Bitcoin was previously consolidating inside an ascending triangle with its higher lows and resistance at $6,250. Price has made a move below support to indicate that further losses are in the cards.
The chart pattern spans $5,800 to $6,250 so the resulting drop could be of at least the same height. In addition, bitcoin is consolidating in a bearish flag or pennant, which is typically considered a continuation signal.
The 100 SMA is below the longer-term 200 SMA to indicate that the path of least resistance is to the downside. In other words, the selloff is more likely to resume than to reverse.
However, RSI is indicating oversold conditions or that sellers are already tired. Pulling up could draw buyers back in and lead to a bounce in bitcoin, possibly until the broken triangle bottom which lines up with the 100 SMA dynamic inflection point.
Stochastic has also reached oversold territory to reflect bearish exhaustion but has yet to pull up to signal a return in buying pressure.
Bitcoin has had a rough week as investors remain cautious about regulatory updates and security threats.
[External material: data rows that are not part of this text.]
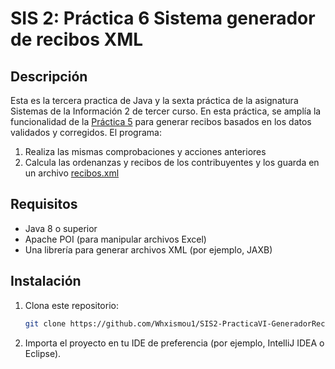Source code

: # SIS 2: Práctica 6 Sistema generador de recibos XML

## Descripción

Esta es la tercera practica de Java y la sexta práctica de la asignatura Sistemas de la Información 2 de tercer curso. En esta práctica, se amplía la funcionalidad de la [Práctica 5](https://github.com/Whxismou1/SIS2-PracticaV-NIFAndCCCSystem) para generar recibos basados en los datos validados y corregidos.
El programa:
1. Realiza las mismas comprobaciones y acciones anteriores
2. Calcula las ordenanzas y recibos de los contribuyentes y los guarda en un archivo [recibos.xml](src/resources/recibos.xml)

## Requisitos

- Java 8 o superior
- Apache POI (para manipular archivos Excel)
- Una librería para generar archivos XML (por ejemplo, JAXB)

## Instalación

1. Clona este repositorio:
   ```sh
   git clone https://github.com/Whxismou1/SIS2-PracticaVI-GeneradorRecibos
   ```
2. Importa el proyecto en tu IDE de preferencia (por ejemplo, IntelliJ IDEA o Eclipse).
Earlier on, Binance had a system upgrade that also spooked traders into thinking that it may have been hacked as well. However, the exchange soon resumed full functionality and updated its risk warning.
South Korea is also reportedly stepping up its regulatory game, possibly following in Japan’s footsteps after the FSA released business improvement requirements to six exchanges last week. In the US, the DOJ announced that it was able to catch 35 criminals and recover millions worth of funds in its undercover operations.
Throughout all this, the US dollar has been able to stay supported owing to risk-off flows and mixed Fed commentary. Data has also been somewhat disappointing since the final Q1 GDP was downgraded on lower personal consumption and export activity.